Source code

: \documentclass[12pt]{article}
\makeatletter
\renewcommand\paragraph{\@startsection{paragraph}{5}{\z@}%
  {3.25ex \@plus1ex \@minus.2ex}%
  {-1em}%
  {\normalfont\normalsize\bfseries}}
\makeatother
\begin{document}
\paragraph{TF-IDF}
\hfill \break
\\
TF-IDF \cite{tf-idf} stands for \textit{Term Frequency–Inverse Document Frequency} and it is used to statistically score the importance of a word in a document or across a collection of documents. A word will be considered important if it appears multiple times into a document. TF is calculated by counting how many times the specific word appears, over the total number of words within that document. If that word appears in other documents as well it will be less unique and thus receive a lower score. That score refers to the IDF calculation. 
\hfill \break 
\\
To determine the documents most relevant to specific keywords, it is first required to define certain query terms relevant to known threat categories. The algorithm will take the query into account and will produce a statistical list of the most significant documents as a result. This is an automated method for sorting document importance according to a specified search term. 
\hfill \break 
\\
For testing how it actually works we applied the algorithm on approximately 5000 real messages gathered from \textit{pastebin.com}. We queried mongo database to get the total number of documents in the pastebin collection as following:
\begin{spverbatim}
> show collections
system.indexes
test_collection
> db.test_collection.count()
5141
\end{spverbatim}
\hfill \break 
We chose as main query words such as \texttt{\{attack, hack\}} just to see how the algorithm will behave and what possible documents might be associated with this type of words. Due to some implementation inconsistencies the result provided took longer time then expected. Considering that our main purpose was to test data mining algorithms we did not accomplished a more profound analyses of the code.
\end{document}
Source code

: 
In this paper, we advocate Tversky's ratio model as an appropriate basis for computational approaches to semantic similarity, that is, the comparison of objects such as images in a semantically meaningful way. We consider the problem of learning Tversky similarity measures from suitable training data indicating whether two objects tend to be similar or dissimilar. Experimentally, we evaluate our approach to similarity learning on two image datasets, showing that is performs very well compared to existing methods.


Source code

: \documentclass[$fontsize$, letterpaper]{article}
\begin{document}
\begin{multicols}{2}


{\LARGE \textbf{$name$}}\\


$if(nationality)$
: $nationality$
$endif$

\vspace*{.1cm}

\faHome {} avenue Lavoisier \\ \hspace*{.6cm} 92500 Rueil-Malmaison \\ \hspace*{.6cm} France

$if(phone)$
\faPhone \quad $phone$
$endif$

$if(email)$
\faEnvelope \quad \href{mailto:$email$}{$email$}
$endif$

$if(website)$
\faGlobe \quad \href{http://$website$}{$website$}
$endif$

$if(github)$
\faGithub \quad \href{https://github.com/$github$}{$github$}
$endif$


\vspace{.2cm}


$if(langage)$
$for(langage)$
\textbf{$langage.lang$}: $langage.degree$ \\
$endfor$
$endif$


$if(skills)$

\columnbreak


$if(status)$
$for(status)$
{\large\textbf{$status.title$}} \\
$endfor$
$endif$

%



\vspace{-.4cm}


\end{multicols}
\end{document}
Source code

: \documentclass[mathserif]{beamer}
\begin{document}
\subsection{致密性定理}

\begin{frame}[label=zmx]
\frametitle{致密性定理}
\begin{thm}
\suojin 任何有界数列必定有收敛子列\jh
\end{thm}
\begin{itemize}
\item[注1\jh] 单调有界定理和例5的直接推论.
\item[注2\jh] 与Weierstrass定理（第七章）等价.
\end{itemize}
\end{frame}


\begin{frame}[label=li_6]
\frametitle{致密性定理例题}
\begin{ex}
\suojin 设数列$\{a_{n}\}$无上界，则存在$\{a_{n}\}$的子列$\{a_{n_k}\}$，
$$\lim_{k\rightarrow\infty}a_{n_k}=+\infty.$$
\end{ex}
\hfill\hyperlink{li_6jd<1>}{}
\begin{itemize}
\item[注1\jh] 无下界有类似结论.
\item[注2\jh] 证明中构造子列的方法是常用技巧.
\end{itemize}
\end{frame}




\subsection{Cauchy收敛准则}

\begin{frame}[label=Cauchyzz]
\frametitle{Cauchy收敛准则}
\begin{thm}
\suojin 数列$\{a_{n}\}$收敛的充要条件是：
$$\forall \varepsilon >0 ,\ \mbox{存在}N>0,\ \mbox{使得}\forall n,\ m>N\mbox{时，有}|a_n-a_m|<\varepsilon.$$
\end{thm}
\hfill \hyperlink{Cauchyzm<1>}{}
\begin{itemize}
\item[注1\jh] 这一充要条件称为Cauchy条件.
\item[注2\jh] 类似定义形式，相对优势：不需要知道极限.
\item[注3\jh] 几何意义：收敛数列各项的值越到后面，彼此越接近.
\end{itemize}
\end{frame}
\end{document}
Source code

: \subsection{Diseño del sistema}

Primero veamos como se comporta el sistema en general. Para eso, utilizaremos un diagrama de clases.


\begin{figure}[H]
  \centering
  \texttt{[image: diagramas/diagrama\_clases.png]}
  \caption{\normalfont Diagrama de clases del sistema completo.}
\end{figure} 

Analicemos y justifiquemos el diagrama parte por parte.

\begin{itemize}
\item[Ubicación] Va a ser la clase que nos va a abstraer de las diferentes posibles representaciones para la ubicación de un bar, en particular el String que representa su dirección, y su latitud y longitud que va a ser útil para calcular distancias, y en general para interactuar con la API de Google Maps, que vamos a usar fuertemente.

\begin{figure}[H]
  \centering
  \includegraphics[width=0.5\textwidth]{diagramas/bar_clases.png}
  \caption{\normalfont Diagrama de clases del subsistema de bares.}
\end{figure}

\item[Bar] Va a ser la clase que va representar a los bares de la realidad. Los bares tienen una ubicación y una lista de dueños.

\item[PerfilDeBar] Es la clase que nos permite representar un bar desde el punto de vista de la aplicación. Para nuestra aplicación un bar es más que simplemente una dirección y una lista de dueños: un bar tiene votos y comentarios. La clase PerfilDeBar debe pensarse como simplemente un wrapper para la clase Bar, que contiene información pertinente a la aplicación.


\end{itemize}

__________

§ **TASK REQUIREMENTS**: Extract the complete data, matching each line exactly.

§ **RESPONSE TO THIS EXERCISE**:
Source code

: \documentclass[12pt]{article}
\makeatletter
\renewcommand\paragraph{\@startsection{paragraph}{5}{\z@}%
  {3.25ex \@plus1ex \@minus.2ex}%
  {-1em}%
  {\normalfont\normalsize\bfseries}}
\makeatother
\begin{document}
\paragraph{TF-IDF}
\hfill \break
\\
TF-IDF \cite{tf-idf} stands for \textit{Term Frequency–Inverse Document Frequency} and it is used to statistically score the importance of a word in a document or across a collection of documents. A word will be considered important if it appears multiple times into a document. TF is calculated by counting how many times the specific word appears, over the total number of words within that document. If that word appears in other documents as well it will be less unique and thus receive a lower score. That score refers to the IDF calculation. 
\hfill \break 
\\
To determine the documents most relevant to specific keywords, it is first required to define certain query terms relevant to known threat categories. The algorithm will take the query into account and will produce a statistical list of the most significant documents as a result. This is an automated method for sorting document importance according to a specified search term. 
\hfill \break 
\\
For testing how it actually works we applied the algorithm on approximately 5000 real messages gathered from \textit{pastebin.com}. We queried mongo database to get the total number of documents in the pastebin collection as following:
\begin{spverbatim}
> show collections
system.indexes
test_collection
> db.test_collection.count()
5141
\end{spverbatim}
\hfill \break 
We chose as main query words such as \texttt{\{attack, hack\}} just to see how the algorithm will behave and what possible documents might be associated with this type of words. Due to some implementation inconsistencies the result provided took longer time then expected. Considering that our main purpose was to test data mining algorithms we did not accomplished a more profound analyses of the code.
\end{document}
Source code

: 
In this paper, we advocate Tversky's ratio model as an appropriate basis for computational approaches to semantic similarity, that is, the comparison of objects such as images in a semantically meaningful way. We consider the problem of learning Tversky similarity measures from suitable training data indicating whether two objects tend to be similar or dissimilar. Experimentally, we evaluate our approach to similarity learning on two image datasets, showing that is performs very well compared to existing methods.


Source code

: \documentclass[$fontsize$, letterpaper]{article}
\begin{document}
\begin{multicols}{2}


{\LARGE \textbf{$name$}}\\


$if(nationality)$
: $nationality$
$endif$

\vspace*{.1cm}

\faHome {} avenue Lavoisier \\ \hspace*{.6cm} 92500 Rueil-Malmaison \\ \hspace*{.6cm} France

$if(phone)$
\faPhone \quad $phone$
$endif$

$if(email)$
\faEnvelope \quad \href{mailto:$email$}{$email$}
$endif$

$if(website)$
\faGlobe \quad \href{http://$website$}{$website$}
$endif$

$if(github)$
\faGithub \quad \href{https://github.com/$github$}{$github$}
$endif$


\vspace{.2cm}


$if(langage)$
$for(langage)$
\textbf{$langage.lang$}: $langage.degree$ \\
$endfor$
$endif$


$if(skills)$

\columnbreak


$if(status)$
$for(status)$
{\large\textbf{$status.title$}} \\
$endfor$
$endif$

%



\vspace{-.4cm}


\end{multicols}
\end{document}
Source code

: \documentclass[mathserif]{beamer}
\begin{document}
\subsection{致密性定理}

\begin{frame}[label=zmx]
\frametitle{致密性定理}
\begin{thm}
\suojin 任何有界数列必定有收敛子列\jh
\end{thm}
\begin{itemize}
\item[注1\jh] 单调有界定理和例5的直接推论.
\item[注2\jh] 与Weierstrass定理（第七章）等价.
\end{itemize}
\end{frame}


\begin{frame}[label=li_6]
\frametitle{致密性定理例题}
\begin{ex}
\suojin 设数列$\{a_{n}\}$无上界，则存在$\{a_{n}\}$的子列$\{a_{n_k}\}$，
$$\lim_{k\rightarrow\infty}a_{n_k}=+\infty.$$
\end{ex}
\hfill\hyperlink{li_6jd<1>}{}
\begin{itemize}
\item[注1\jh] 无下界有类似结论.
\item[注2\jh] 证明中构造子列的方法是常用技巧.
\end{itemize}
\end{frame}




\subsection{Cauchy收敛准则}

\begin{frame}[label=Cauchyzz]
\frametitle{Cauchy收敛准则}
\begin{thm}
\suojin 数列$\{a_{n}\}$收敛的充要条件是：
$$\forall \varepsilon >0 ,\ \mbox{存在}N>0,\ \mbox{使得}\forall n,\ m>N\mbox{时，有}|a_n-a_m|<\varepsilon.$$
\end{thm}
\hfill \hyperlink{Cauchyzm<1>}{}
\begin{itemize}
\item[注1\jh] 这一充要条件称为Cauchy条件.
\item[注2\jh] 类似定义形式，相对优势：不需要知道极限.
\item[注3\jh] 几何意义：收敛数列各项的值越到后面，彼此越接近.
\end{itemize}
\end{frame}
\end{document}
Source code

: \subsection{Diseño del sistema}

Primero veamos como se comporta el sistema en general. Para eso, utilizaremos un diagrama de clases.


\begin{figure}[H]
  \centering
  \texttt{[image: diagramas/diagrama\_clases.png]}
  \caption{\normalfont Diagrama de clases del sistema completo.}
\end{figure} 

Analicemos y justifiquemos el diagrama parte por parte.

\begin{itemize}
\item[Ubicación] Va a ser la clase que nos va a abstraer de las diferentes posibles representaciones para la ubicación de un bar, en particular el String que representa su dirección, y su latitud y longitud que va a ser útil para calcular distancias, y en general para interactuar con la API de Google Maps, que vamos a usar fuertemente.

\begin{figure}[H]
  \centering
  \includegraphics[width=0.5\textwidth]{diagramas/bar_clases.png}
  \caption{\normalfont Diagrama de clases del subsistema de bares.}
\end{figure}

\item[Bar] Va a ser la clase que va representar a los bares de la realidad. Los bares tienen una ubicación y una lista de dueños.

\item[PerfilDeBar] Es la clase que nos permite representar un bar desde el punto de vista de la aplicación. Para nuestra aplicación un bar es más que simplemente una dirección y una lista de dueños: un bar tiene votos y comentarios. La clase PerfilDeBar debe pensarse como simplemente un wrapper para la clase Bar, que contiene información pertinente a la aplicación.


\end{itemize}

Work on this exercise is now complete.